Der OGH führte aus, dass Dienstleistungen, wie die Erteilung von Auskünften, die Entgegennahme und Ausfolgung von Waren oder sonstiger Dienstgüter, Organisierung von Reservierungen (Theater, Kino, Oper etc.) und die Organisation der Dienstleistung anderer Firmen (zB Babysitter) keine Maßnahmen der Liegenschaftsverwaltung sind, die mit der Verwendung allgemeiner Teile der Liegenschaft in Zusammenhang stehen. Die Durchführung bzw die Organisation derartiger Maßnahmen liegt folglich außerhalb der Rechtsfähigkeit der Eigentümergemeinschaft, die auch nicht durch eine im Belieben der Wohnungseigentümer stehende vertragliche Vereinbarung erweiterbar ist.

Der initiierte Beschluss ging davon aus, dass die Verwalterin von der Mehrheit der Wohnungseigentümer beauftragt werden sollte, Maßnahmen zu setzen, die außerhalb der Liegenschaftsverwaltung und damit außerhalb der Rechtsfähigkeit der Eigentümergemeinschaft liegen und die Kosten dieser Maßnahmen wie Liegenschaftsaufwendungen abzurechnen. Ein solcher Beschlussgegenstand liegt jedenfalls außerhalb der Kompetenz der Eigentümergemeinschaft.

Rechtsfähigkeit der Eigentümergemeinschaft

Verwaltungshandlungen zeichnen sich dadurch aus, dass sie gemeinschaftliches Vorgehen erfordern, weil es um Interessen aller Gemeinschafter geht.
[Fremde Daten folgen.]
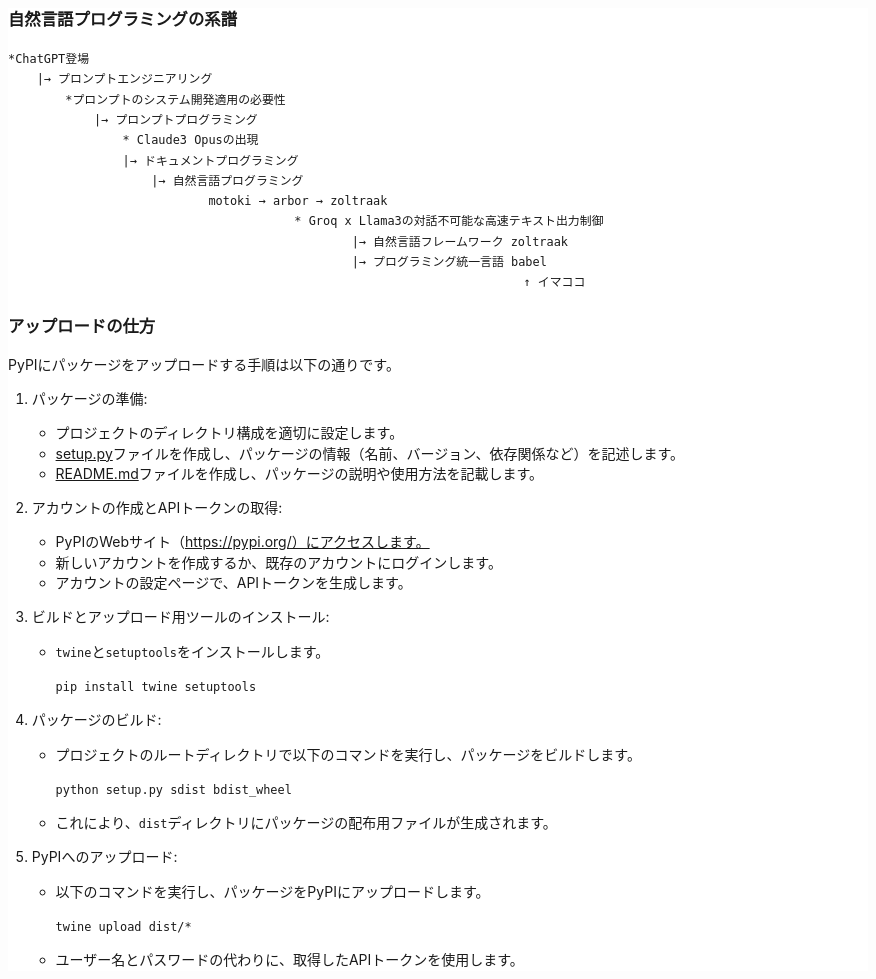 






### 自然言語プログラミングの系譜


```
*ChatGPT登場
    |→ プロンプトエンジニアリング
        *プロンプトのシステム開発適用の必要性
            |→ プロンプトプログラミング
                * Claude3 Opusの出現
                |→ ドキュメントプログラミング
                    |→ 自然言語プログラミング
                            motoki → arbor → zoltraak
                                        * Groq x Llama3の対話不可能な高速テキスト出力制御
                                                |→ 自然言語フレームワーク zoltraak
                                                |→ プログラミング統一言語 babel
                                                                        ↑ イマココ
```



### アップロードの仕方


PyPIにパッケージをアップロードする手順は以下の通りです。

1. パッケージの準備:
   - プロジェクトのディレクトリ構成を適切に設定します。
   - [setup.py](file:///Users/motokidaisuke/motoki/setup.py#1%2C1-1%2C1)ファイルを作成し、パッケージの情報（名前、バージョン、依存関係など）を記述します。
   - [README.md](file:///Users/motokidaisuke/motoki/README.md#1%2C1-1%2C1)ファイルを作成し、パッケージの説明や使用方法を記載します。

2. アカウントの作成とAPIトークンの取得:
   - PyPIのWebサイト（https://pypi.org/）にアクセスします。
   - 新しいアカウントを作成するか、既存のアカウントにログインします。
   - アカウントの設定ページで、APIトークンを生成します。

3. ビルドとアップロード用ツールのインストール:
   - `twine`と`setuptools`をインストールします。
     ```
     pip install twine setuptools
     ```

4. パッケージのビルド:
   - プロジェクトのルートディレクトリで以下のコマンドを実行し、パッケージをビルドします。
     ```
     python setup.py sdist bdist_wheel
     ```
   - これにより、`dist`ディレクトリにパッケージの配布用ファイルが生成されます。

5. PyPIへのアップロード:
   - 以下のコマンドを実行し、パッケージをPyPIにアップロードします。
     ```
     twine upload dist/*
     ```
   - ユーザー名とパスワードの代わりに、取得したAPIトークンを使用します。
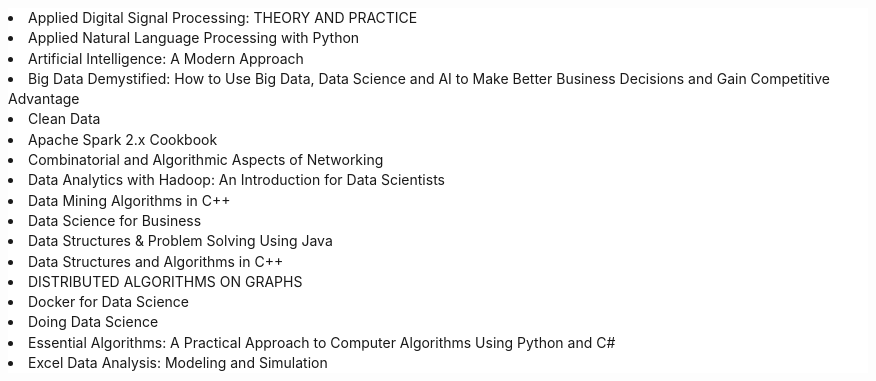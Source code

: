  <li><a target="_blank" href="https://github.com/abhishek-nerella/Computer-Science-Reference-Books/blob/master/comp(231).pdf" style="text-decoration:none;">Applied Digital Signal Processing: THEORY AND PRACTICE</a></li>
                                <li><a target="_blank" href="https://github.com/abhishek-nerella/Computer-Science-Reference-Books/blob/master/comp(232).pdf" style="text-decoration:none;">Applied Natural Language Processing with Python</a></li>

<li><a target="_blank" href="https://github.com/abhishek-nerella/Computer-Science-Reference-Books/blob/master/comp(233).pdf" style="text-decoration:none;">Artificial Intelligence: A Modern Approach</a></li>

 <li><a target="_blank" href="https://github.com/abhishek-nerella/Computer-Science-Reference-Books/blob/master/comp(234).pdf" style="text-decoration:none;">Big Data Demystified: How to Use Big Data, Data Science and AI to Make Better Business Decisions and Gain Competitive Advantage</a></li>

<li><a target="_blank" href="https://github.com/abhishek-nerella/Computer-Science-Reference-Books/blob/master/comp(235).pdf" style="text-decoration:none;">Clean Data</a></li>

<li><a target="_blank" href="https://github.com/abhishek-nerella/Computer-Science-Reference-Books/blob/master/comp(236).pdf" style="text-decoration:none;">Apache Spark 2.x Cookbook</a></li>


<li><a target="_blank" href="https://github.com/abhishek-nerella/Computer-Science-Reference-Books/blob/master/comp(237).pdf" style="text-decoration:none;">Combinatorial and Algorithmic Aspects of Networking</a></li>

<li><a target="_blank" href="https://github.com/abhishek-nerella/Computer-Science-Reference-Books/blob/master/comp(238).pdf" style="text-decoration:none;">Data Analytics with Hadoop: An Introduction for Data Scientists</a></li>

 <li><a target="_blank" href="https://github.com/abhishek-nerella/Computer-Science-Reference-Books/blob/master/comp(239).pdf" style="text-decoration:none;">Data Mining Algorithms in C++</a></li>
                                <li><a target="_blank" href="https://github.com/abhishek-nerella/Computer-Science-Reference-Books/blob/master/comp(240).pdf" style="text-decoration:none;">Data Science for Business</a></li>

<li><a target="_blank" href="https://github.com/abhishek-nerella/Computer-Science-Reference-Books/blob/master/comp(241).pdf" style="text-decoration:none;">Data Structures & Problem Solving Using Java</a></li>

<li><a target="_blank" href="https://github.com/abhishek-nerella/Computer-Science-Reference-Books/blob/master/comp(242).pdf" style="text-decoration:none;">Data Structures and Algorithms in C++</a></li>

<li><a target="_blank" href="https://github.com/abhishek-nerella/Computer-Science-Reference-Books/blob/master/comp(243).pdf" style="text-decoration:none;">DISTRIBUTED ALGORITHMS ON GRAPHS</a></li>

 <li><a target="_blank" href="https://github.com/abhishek-nerella/Computer-Science-Reference-Books/blob/master/comp(244).pdf" style="text-decoration:none;">Docker for Data Science</a></li>
                                <li><a target="_blank" href="https://github.com/abhishek-nerella/Computer-Science-Reference-Books/blob/master/comp(245).rar" style="text-decoration:none;">Doing Data Science</a></li>

<li><a target="_blank" href="https://github.com/abhishek-nerella/Computer-Science-Reference-Books/blob/master/comp(246).pdf" style="text-decoration:none;">Essential Algorithms: A Practical Approach to Computer Algorithms Using Python and C#</a></li>

<li><a target="_blank" href="https://github.com/abhishek-nerella/Computer-Science-Reference-Books/blob/master/comp(247).pdf" style="text-decoration:none;">Excel Data Analysis: Modeling and Simulation</a></li>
Das Recht der Eigentümergemeinschaft ist zwingend. Die Eigentümergemeinschaft entsteht als Folge der Begründung von Wohnungseigentum ex lege; ihre gesamte Organisations- und Finanzverfassung beruht unmittelbar und idR ausschließlich auf dem Gesetz[2].

Das heißt, dass außerhalb dieser Rechtsfähigkeit liegende Rechtshandlungen (auch durch die Hausverwaltung) nichtig sind. Die Rechtsfähigkeit der Eigentümergemeinschaft ist auch nicht durch Rechtsgeschäft erweiterbar.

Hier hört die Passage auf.